Дева Мария Гваделулупская стала матерью для мексиканского народа. К ней обращаются обычные крестьяне и аристократы, с ее образом отстаивали территориальную независимость и совершали революции, рожают детей и сдают экзамены в университетах, мафия идет на дело, а бизнесмены заключают контракты, молясь за успех предприятия. Иконки девы Марии можно увидеть везде: в кабинах дальнобойщиков и у уличных торговцев, на засаленной тесемке фермера и золотой цепочке светских львиц. С обращением к ней или в ее честь зажигаются ежедневно тысячи свечей и произносятся десятки тысяч молитв. Для многих она единственная их наставница и спасительница, и вереницы паломников идут к ней на поклон, от чего главная площадь никогда не бывает пуста.

Через пятнадцать минут служба заканчивается, и мы сквозь толпу паломников проходим поближе к центру зала. Атмосфера крайне необычна: футуризм и религия сливаются воедино. Несмотря на строгие каноны, католицизм старается шагать в ногу со временем, и не только не терять свою паству, но и привлекать молодежь. А ее здесь значительно больше, чем в наших православных храмах. Не единожды мы видели даже в маленьких городах церкви, построенные с отступлением от традиционных канонов, но может быть и из-за этого более привлекательные для людей.

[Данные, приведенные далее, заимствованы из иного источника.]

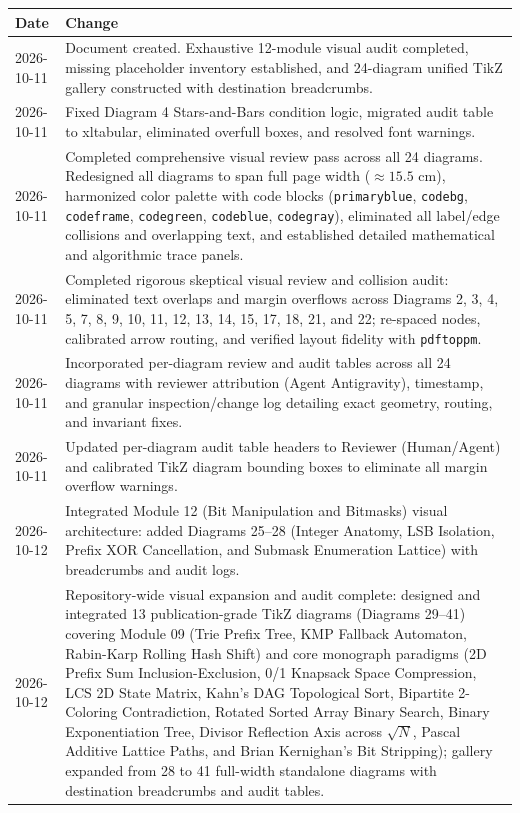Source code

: \documentclass[11pt,a4paper]{article}
\begin{document}
\noindent
\begin{tabularx}{\textwidth}{|l|X|}
\hline
\textbf{Date} & \textbf{Change} \\ \hline
2026-10-11 & Document created. Exhaustive 12-module visual audit completed, missing placeholder inventory established, and 24-diagram unified TikZ gallery constructed with destination breadcrumbs. \\ \hline
2026-10-11 & Fixed Diagram 4 Stars-and-Bars condition logic, migrated audit table to xltabular, eliminated overfull boxes, and resolved font warnings. \\ \hline
2026-10-11 & Completed comprehensive visual review pass across all 24 diagrams. Redesigned all diagrams to span full page width ($\approx 15.5\text{ cm}$), harmonized color palette with code blocks (\texttt{primaryblue}, \texttt{codebg}, \texttt{codeframe}, \texttt{codegreen}, \texttt{codeblue}, \texttt{codegray}), eliminated all label/edge collisions and overlapping text, and established detailed mathematical and algorithmic trace panels. \\ \hline
2026-10-11 & Completed rigorous skeptical visual review and collision audit: eliminated text overlaps and margin overflows across Diagrams 2, 3, 4, 5, 7, 8, 9, 10, 11, 12, 13, 14, 15, 17, 18, 21, and 22; re-spaced nodes, calibrated arrow routing, and verified layout fidelity with \texttt{pdftoppm}. \\ \hline
2026-10-11 & Incorporated per-diagram review and audit tables across all 24 diagrams with reviewer attribution (Agent Antigravity), timestamp, and granular inspection/change log detailing exact geometry, routing, and invariant fixes. \\ \hline
2026-10-11 & Updated per-diagram audit table headers to Reviewer (Human/Agent) and calibrated TikZ diagram bounding boxes to eliminate all margin overflow warnings. \\ \hline
2026-10-12 & Integrated Module 12 (Bit Manipulation and Bitmasks) visual architecture: added Diagrams 25--28 (Integer Anatomy, LSB Isolation, Prefix XOR Cancellation, and Submask Enumeration Lattice) with breadcrumbs and audit logs. \\ \hline
2026-10-12 & Repository-wide visual expansion and audit complete: designed and integrated 13 publication-grade TikZ diagrams (Diagrams 29--41) covering Module 09 (Trie Prefix Tree, KMP Fallback Automaton, Rabin-Karp Rolling Hash Shift) and core monograph paradigms (2D Prefix Sum Inclusion-Exclusion, 0/1 Knapsack Space Compression, LCS 2D State Matrix, Kahn's DAG Topological Sort, Bipartite 2-Coloring Contradiction, Rotated Sorted Array Binary Search, Binary Exponentiation Tree, Divisor Reflection Axis across $\sqrt{N}$, Pascal Additive Lattice Paths, and Brian Kernighan's Bit Stripping); gallery expanded from 28 to 41 full-width standalone diagrams with destination breadcrumbs and audit tables. \\ \hline
\end{tabularx}
\end{document}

Выйдя за храм, проходим вперед, где за крестом располагается еще одна огромная площадь, готовая вместить в себя несколько миллионов верующих, не способных в великие праздники попасть внутрь храма в связи с ограниченностью пространства, а особенно 12 декабря, считающегося днем явления нерукотворной иконы. Здесь стоит гигантский экран, по которому во время мероприятий проходит трансляция службы. За старым собором лестница, ведущая на вершину холма Тепейяк к еще одному храму. Над ступенями прокинуты арки, увитые зелеными гирляндами листьев. С верхней площадки открывается прекрасный вид на архитектурный ансамбль католического комплекса, сам же холм представляет собой старое кладбище. Спускаемся по северной части лестницы и заходим в небольшую капеллу del Pocito, в которой овальный купол украшен прекрасными неотреставрированными росписями европейской школы живописи. Вокруг здания существует множество провалов, постоянно устраняемых властями, но, говорят, капелла была построена на месте бывшего индейского алтаря с жертвенным колодцем, и наличие старых пустот дает о себе знать. Еще раз постояв в центре площади под неусыпным надзором массивных зданий старых и новых архитектурных традиций, прощаемся с этой смесью католической культуры разных периодов истории и выходим на проспект Де Гуаделупе, направляясь к станции метро.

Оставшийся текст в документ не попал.